Six months ago, while proposing a revised state budget, Governor Gavin Newsom bragged that the state had a $97.5 billion surplus that would fund historic expansions of social services and educational.
“No other state in American history has ever had such a large surplus,” Newsom told reporters as he unveiled a budget for fiscal year 2022-23 that topped $300 billion and, with some adjustments, was eagerly adopted by the Legislative Assembly.
Last week, Legislature Budget Advisor Gabe Petek released a sobering report on state finances, saying revenue is set to fall $41 billion from what Newsom and lawmakers had planned, leaving the state with a projected deficit of $25 billion for 2023-24. budget.
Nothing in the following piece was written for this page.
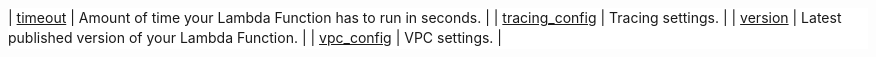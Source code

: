 | <a name="output_timeout"></a> [timeout](#output_timeout)                                                                      | Amount of time your Lambda Function has to run in seconds.                                                                                |
| <a name="output_tracing_config"></a> [tracing_config](#output_tracing_config)                                                 | Tracing settings.                                                                                                                         |
| <a name="output_version"></a> [version](#output_version)                                                                      | Latest published version of your Lambda Function.                                                                                         |
| <a name="output_vpc_config"></a> [vpc_config](#output_vpc_config)                                                             | VPC settings.                                                                                                                             |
Also, he said, if the recession hits, as many economists predict, the gap between income and spending could be much higher.
While this is only a $25 billion problem – as large as that number may seem – it could be managed relatively easily with a few adjustments, such as limiting some of the spending contained in the current budget, Petek said.
“It’s not trivial, but it’s also manageable,” he told reporters. “We don’t see this as a budget crisis, we just think of it as a notable budget issue.”
However, he cautioned against maintaining spending and using the state’s large emergency reserves to cover the deficit, as there is a good chance that the current economic downturn, dictated by the Federal Reserve to countering high inflation, could easily turn into a recession.
“Based on historical experience, if a recession were to occur soon, revenues could be $30 billion to $50 billion below our revenue forecast in the fiscal window. As such, we suggest the Legislative Assembly to begin planning for the 2023-24 budget without using general purpose reserves,” Petek said in his report.
Newsom’s budget staff did not dispute Petek’s rather bleak budget forecast. California “is in its best position to manage a downturn, having built up strong reserves and focusing on one-time commitments,” Treasury Department spokesman HD Palmer said.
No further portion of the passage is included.